Attorneys for the musicians said they agreed to drop Hole because UMG assured them the band's music was not effected.
"Hole was dropped because UMG is adamant that no Hole master recordings were lost," said Ed McPherson, one of attorneys representing the named musicians. "We agreed to drop Hole from the suit pending confirmation of the non-loss."
While Hole is no longer a party to the case, the remaining artists show no signs of dropping their lawsuit against UMG. Instead, they have brought additional claims of negligence, reckless conduct and conversion in their lawsuit. They are also now accusing UMG of misrepresentation by omission accusing them of concealing that the measures they were taking to protect and preserve their masters were insufficient. They alleged that UMG did not tell them that their "musical works would be stored in an inadequate and substandard, non-fireproof, storage warehouse located on the back-lot of Universal Studios, which was a well known firetrap."

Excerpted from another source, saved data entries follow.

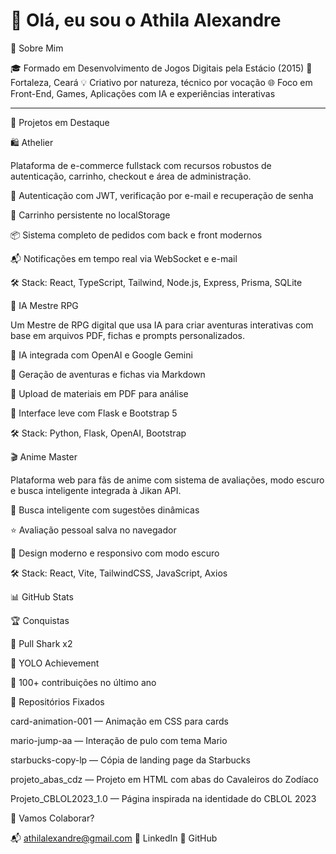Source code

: # 👋 Olá, eu sou o Athila Alexandre

🧠 Sobre Mim

🎓 Formado em Desenvolvimento de Jogos Digitais pela Estácio (2015)
📍 Fortaleza, Ceará
💡 Criativo por natureza, técnico por vocação
🌐 Foco em Front-End, Games, Aplicações com IA e experiências interativas

&#x20;

---

🚀 Projetos em Destaque

🛍️ Athelier

Plataforma de e-commerce fullstack com recursos robustos de autenticação, carrinho, checkout e área de administração.

🔐 Autenticação com JWT, verificação por e-mail e recuperação de senha

🛒 Carrinho persistente no localStorage

📦 Sistema completo de pedidos com back e front modernos

📬 Notificações em tempo real via WebSocket e e-mail

🛠️ Stack: React, TypeScript, Tailwind, Node.js, Express, Prisma, SQLite

🧙 IA Mestre RPG

Um Mestre de RPG digital que usa IA para criar aventuras interativas com base em arquivos PDF, fichas e prompts personalizados.

🤖 IA integrada com OpenAI e Google Gemini

📝 Geração de aventuras e fichas via Markdown

📁 Upload de materiais em PDF para análise

🧭 Interface leve com Flask e Bootstrap 5

🛠️ Stack: Python, Flask, OpenAI, Bootstrap

🎬 Anime Master

Plataforma web para fãs de anime com sistema de avaliações, modo escuro e busca inteligente integrada à Jikan API.

🔎 Busca inteligente com sugestões dinâmicas

⭐ Avaliação pessoal salva no navegador

🎨 Design moderno e responsivo com modo escuro

🛠️ Stack: React, Vite, TailwindCSS, JavaScript, Axios

📊 GitHub Stats

🏆 Conquistas

🦈 Pull Shark x2

🚀 YOLO Achievement

📅 100+ contribuições no último ano

📌 Repositórios Fixados

card-animation-001 — Animação em CSS para cards

mario-jump-aa — Interação de pulo com tema Mario

starbucks-copy-lp — Cópia de landing page da Starbucks

projeto_abas_cdz — Projeto em HTML com abas do Cavaleiros do Zodíaco

Projeto_CBLOL2023_1.0 — Página inspirada na identidade do CBLOL 2023

🤝 Vamos Colaborar?

📬 athilalexandre@gmail.com
🔗 LinkedIn
🐙 GitHub
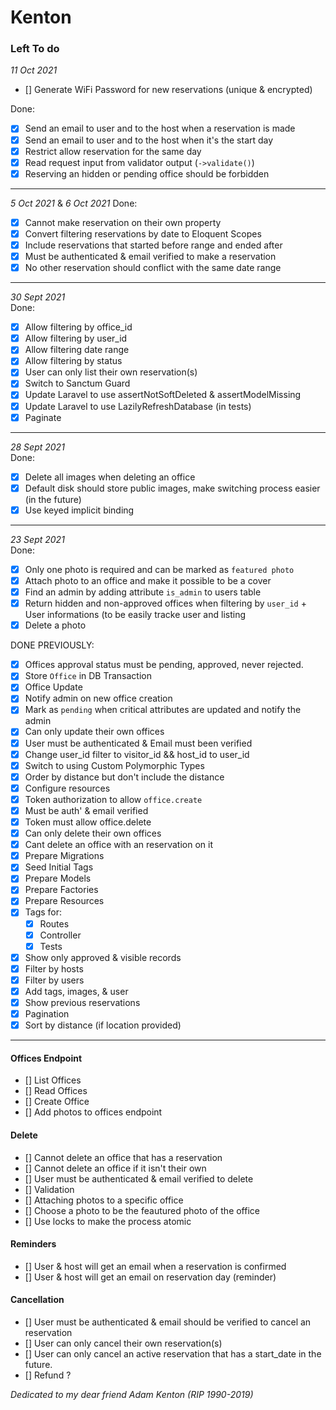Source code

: # Kenton

### Left To do


_11 Oct 2021_



- [] Generate WiFi Password for new reservations (unique & encrypted)

Done:
- [x] Send an email to user and to the host when a reservation is made
- [x] Send an email to user and to the host when it's the start day
- [x] Restrict allow reservation for the same day
- [x] Read request input from validator output (`->validate()`)
- [x] Reserving an hidden or pending office should be forbidden
-----------------------------------------------------------------------------------------

_5 Oct 2021_ & _6 Oct 2021_
Done:
- [x] Cannot make reservation on their own property
- [x] Convert filtering reservations by date to Eloquent Scopes
- [x] Include reservations that started before range and ended after
- [x] Must be authenticated & email verified to make a reservation
- [x] No other reservation should conflict with the same date range
-----------------------------------------------------------------------------------------
_30 Sept 2021_  
Done:
- [x] Allow filtering by office_id
- [x] Allow filtering by user_id
- [x] Allow filtering date range
- [x] Allow filtering by status
- [x] User can only list their own reservation(s)
- [x] Switch to Sanctum Guard
- [x] Update Laravel to use assertNotSoftDeleted & assertModelMissing
- [x] Update Laravel to use LazilyRefreshDatabase (in tests)
- [x] Paginate
-----------------------------------------------------------------------------------------
_28 Sept 2021_  
Done:
- [x] Delete all images when deleting an office
- [x] Default disk should store public images, make switching process easier (in the future)
- [x] Use keyed implicit binding
-----------------------------------------------------------------------------------------
_23 Sept 2021_  
Done:
- [x] Only one photo is required and can be marked as `featured photo`
- [x] Attach photo to an office and make it possible to be a cover
- [x] Find an admin by adding attribute `is_admin` to users table
- [x] Return hidden and non-approved offices when filtering by `user_id` + User informations (to be easily tracke user and listing
- [x] Delete a photo

DONE PREVIOUSLY:
- [x] Offices approval status must be pending, approved, never rejected.
- [x] Store `Office` in DB Transaction
- [x] Office Update
- [x] Notify admin on new office creation
- [x] Mark as `pending` when critical attributes are updated and notify the admin
- [x] Can only update their own offices
- [x] User must be authenticated & Email must been verified
- [x] Change user_id filter to visitor_id && host_id to user_id
- [x] Switch to using Custom Polymorphic Types
- [x] Order by distance but don't include the distance
- [x] Configure resources
- [x] Token authorization to allow `office.create`
- [x] Must be auth' & email verified
- [x] Token must allow office.delete
- [x] Can only delete their own offices
- [x] Cant delete an office with an reservation on it
- [x] Prepare Migrations
- [x] Seed Initial Tags
- [x] Prepare Models
- [x] Prepare Factories
- [x] Prepare Resources
- [x] Tags for:
	- [x] Routes
	- [x] Controller
	- [x] Tests
- [x] Show only approved & visible records
- [x] Filter by hosts
- [x] Filter by users
- [x] Add tags, images, & user
- [x] Show previous reservations
- [x] Pagination
- [x] Sort by distance (if location provided)
-----------------------------------------------------------------------------------------

#### Offices Endpoint
- [] List Offices
- [] Read Offices
- [] Create Office
- [] Add photos to offices endpoint

#### Delete
- [] Cannot delete an office that has a reservation
- [] Cannot delete an office if it isn't their own
- [] User must be authenticated & email verified to delete 
- [] Validation
- [] Attaching photos to a specific office
- [] Choose a photo to be the feautured photo of the office
- [] Use locks to make the process atomic 

#### Reminders
- [] User & host will get an email when a reservation is confirmed
- [] User & host will get an email on reservation day (reminder)

#### Cancellation
- [] User must be authenticated & email should be verified to cancel an reservation
- [] User can only cancel their own reservation(s)
- [] User can only cancel an active reservation that has a start_date in the future. 
- [] Refund ?

*Dedicated to my dear friend Adam Kenton (RIP 1990-2019)*
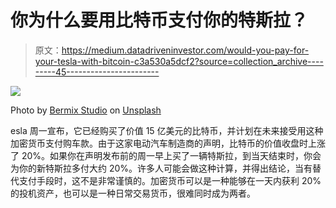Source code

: # 你为什么要用比特币支付你的特斯拉？

> 原文：<https://medium.datadriveninvestor.com/would-you-pay-for-your-tesla-with-bitcoin-c3a530a5dcf2?source=collection_archive---------45----------------------->

![](img/6c3c9ea5bfbb01e64952d4acb210404a.png)

Photo by [Bermix Studio](https://unsplash.com/@bermixstudio?utm_source=medium&utm_medium=referral) on [Unsplash](https://unsplash.com?utm_source=medium&utm_medium=referral)

esla 周一宣布，它已经购买了价值 15 亿美元的比特币，并计划在未来接受用这种加密货币支付购车款。由于这家电动汽车制造商的声明，比特币的价值收盘时上涨了 20%。如果你在声明发布前的周一早上买了一辆特斯拉，到当天结束时，你会为你的新特斯拉多付大约 20%。许多人可能会做这种计算，并得出结论，当有替代支付手段时，这不是非常谨慎的。加密货币可以是一种能够在一天内获利 20%的投机资产，也可以是一种日常交易货币，很难同时成为两者。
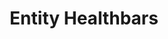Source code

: ---
title: Entity Healthbars
permalink: /article/compliance32xAddons/Entity%20Healthbars
comments: true
comments-id: EntityHealthbars32x
header-img: article/compliance32xAddons/Entity Healthbars.jpg

carousel-img: article/carousel/Entity Healthbars/32x/
show_carousel_name: false

long_text: This pack adds 32x resolution healthbars to all of the entities that support OptiFine entity models. This pack requires OptiFine to work.

authors:
  - Ewan Howell:
    - https://twitter.com/ewanhowell5195

download:
  - ewanhowell.com:
    - https://www.ewanhowell.com/?pack=entity-healthbars-hd
---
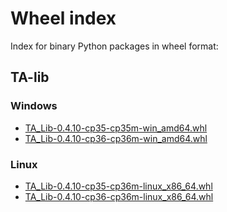 # Wheel index
Index for binary Python packages in wheel format:

## TA-lib
### Windows
- [TA_Lib-0.4.10-cp35-cp35m-win_amd64.whl](TA_Lib-0.4.10-cp35-cp35m-win_amd64.whl)
- [TA_Lib-0.4.10-cp36-cp36m-win_amd64.whl](TA_Lib-0.4.10-cp36-cp36m-win_amd64.whl)

### Linux
- [TA_Lib-0.4.10-cp35-cp36m-linux_x86_64.whl](TA_Lib-0.4.10-cp35-cp35m-linux_x86_64.whl)
- [TA_Lib-0.4.10-cp36-cp36m-linux_x86_64.whl](TA_Lib-0.4.10-cp36-cp36m-linux_x86_64.whl)

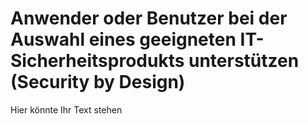 # Anwender oder Benutzer bei der Auswahl eines geeigneten IT-Sicherheitsprodukts unterstützen (Security by Design)

Hier könnte Ihr Text stehen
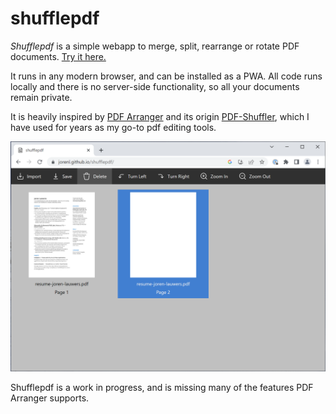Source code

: # shufflepdf

_Shufflepdf_ is a simple webapp to merge, split, rearrange or rotate PDF documents. [Try it here.](https://jorenl.github.io/shufflepdf/)

It runs in any modern browser, and can be installed as a PWA. All code runs locally and there is no server-side functionality, so all your documents remain private.

It is heavily inspired by [PDF Arranger](https://github.com/pdfarranger/pdfarranger) and its origin [PDF-Shuffler](http://sourceforge.net/projects/pdfshuffler), which I have used for years as my go-to pdf editing tools.

![image](screenshot.png)

Shufflepdf is a work in progress, and is missing many of the features PDF Arranger supports.
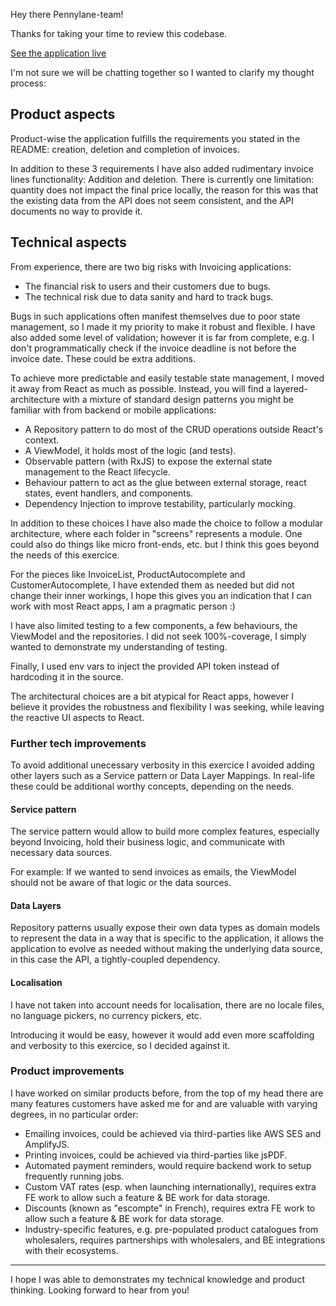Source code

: Hey there Pennylane-team!

Thanks for taking your time to review this codebase.

[See the application live](https://pennylane-challenge.vercel.app/)

I'm not sure we will be chatting together so I wanted to clarify my thought process:

## Product aspects

Product-wise the application fulfills the requirements you stated in the README: creation, deletion and completion of invoices.

In addition to these 3 requirements I have also added rudimentary invoice lines functionality: Addition and deletion. There is currently one limitation: quantity does not impact the final price locally, the reason for this was that the existing data from the API does not seem consistent, and the API documents no way to provide it.

## Technical aspects

From experience, there are two big risks with Invoicing applications:
 - The financial risk to users and their customers due to bugs.
 - The technical risk due to data sanity and hard to track bugs.

Bugs in such applications often manifest themselves due to poor state management, so I made it my priority to make it robust and flexible.
I have also added some level of validation; however it is far from complete, e.g. I don't programmatically check if the invoice deadline is not before the invoice date. These could be extra additions.

To achieve more predictable and easily testable state management, I moved it away from React as much as possible. Instead, you will find a layered-architecture with a mixture of standard design patterns you might be familiar with from backend or mobile applications:
 - A Repository pattern to do most of the CRUD operations outside React's context.
 - A ViewModel, it holds most of the logic (and tests).
 - Observable pattern (with RxJS) to expose the external state management to the React lifecycle.
 - Behaviour pattern to act as the glue between external storage, react states, event handlers, and components.
 - Dependency Injection to improve testability, particularly mocking.

In addition to these choices I have also made the choice to follow a modular architecture, where each folder in "screens" represents a module. One could also do things like micro front-ends, etc. but I think this goes beyond the needs of this exercice.

For the pieces like InvoiceList, ProductAutocomplete and CustomerAutocomplete, I have extended them as needed but did not change their inner workings, I hope this gives you an indication that I can work with most React apps, I am a pragmatic person :)

I have also limited testing to a few components, a few behaviours, the ViewModel and the repositories. I did not seek 100%-coverage, I simply wanted to demonstrate my understanding of testing.

Finally, I used env vars to inject the provided API token instead of hardcoding it in the source.

The architectural choices are a bit atypical for React apps, however I believe it provides the robustness and flexibility I was seeking, while leaving the reactive UI aspects to React.

### Further tech improvements

To avoid additional unecessary verbosity in this exercice I avoided adding other layers such as a Service pattern or Data Layer Mappings. In real-life these could be additional worthy concepts, depending on the needs.

#### Service pattern

The service pattern would allow to build more complex features, especially beyond Invoicing, hold their business logic, and communicate with necessary data sources.

For example: If we wanted to send invoices as emails, the ViewModel should not be aware of that logic or the data sources.

#### Data Layers

Repository patterns usually expose their own data types as domain models to represent the data in a way that is specific to the application, it allows the application to evolve as needed without making the underlying data source, in this case the API, a tightly-coupled dependency.

#### Localisation

I have not taken into account needs for localisation, there are no locale files, no language pickers, no currency pickers, etc.

Introducing it would be easy, however it would add even more scaffolding and verbosity to this exercice, so I decided against it.

### Product improvements

I have worked on similar products before, from the top of my head there are many features customers have asked me for and are valuable with varying degrees, in no particular order:
 - Emailing invoices, could be achieved via third-parties like AWS SES and AmplifyJS.
 - Printing invoices, could be achieved via third-parties like jsPDF.
 - Automated payment reminders, would require backend work to setup frequently running jobs.
 - Custom VAT rates (esp. when launching internationally), requires extra FE work to allow such a feature & BE work for data storage.
 - Discounts (known as "escompte" in French), requires extra FE work to allow such a feature & BE work for data storage.
 - Industry-specific features, e.g. pre-populated product catalogues from wholesalers, requires partnerships with wholesalers, and BE integrations with their ecosystems.


 ---

 I hope I was able to demonstrates my technical knowledge and product thinking.
 Looking forward to hear from you!
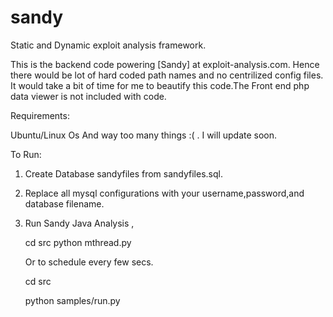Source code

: sandy
=====

Static and Dynamic exploit analysis framework. 


This is the backend code powering [Sandy] at exploit-analysis.com. Hence there would be lot of hard coded path names and no centrilized config files.   It would take a bit of time for me to beautify this code.The Front end php data viewer is not included with code.

Requirements:

Ubuntu/Linux Os
And way too many things :( . I will update soon. 



To Run:

1) Create Database sandyfiles from sandyfiles.sql.
2) Replace all mysql configurations with your username,password,and database filename.
3) Run Sandy Java Analysis ,
    
    cd src
    python mthread.py
   
   Or to schedule every few secs.
   
    cd src
   
    python samples/run.py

McPherson said the claim was added because "if UMG was going to store invaluable multi-track master recordings -- the lifeblood and legacy of its artists -- in what UMG refers to as "the vault," but in reality was a warehouse, which was not fireproof (or anything proof), it had a duty to inform its artists of that when they signed their recording agreements (and thereafter)."
McPherson continued, "Money is money, but, if UMG had said to its artists: 'Hey, we will pay you C amount of dollars to sign this record deal, but the irreplaceable multi-track master recordings that you will create may very well be irreparably destroyed because we will not bother to protect them in the slightest possible way,' I imagine that not that many artists would have signed with UMG."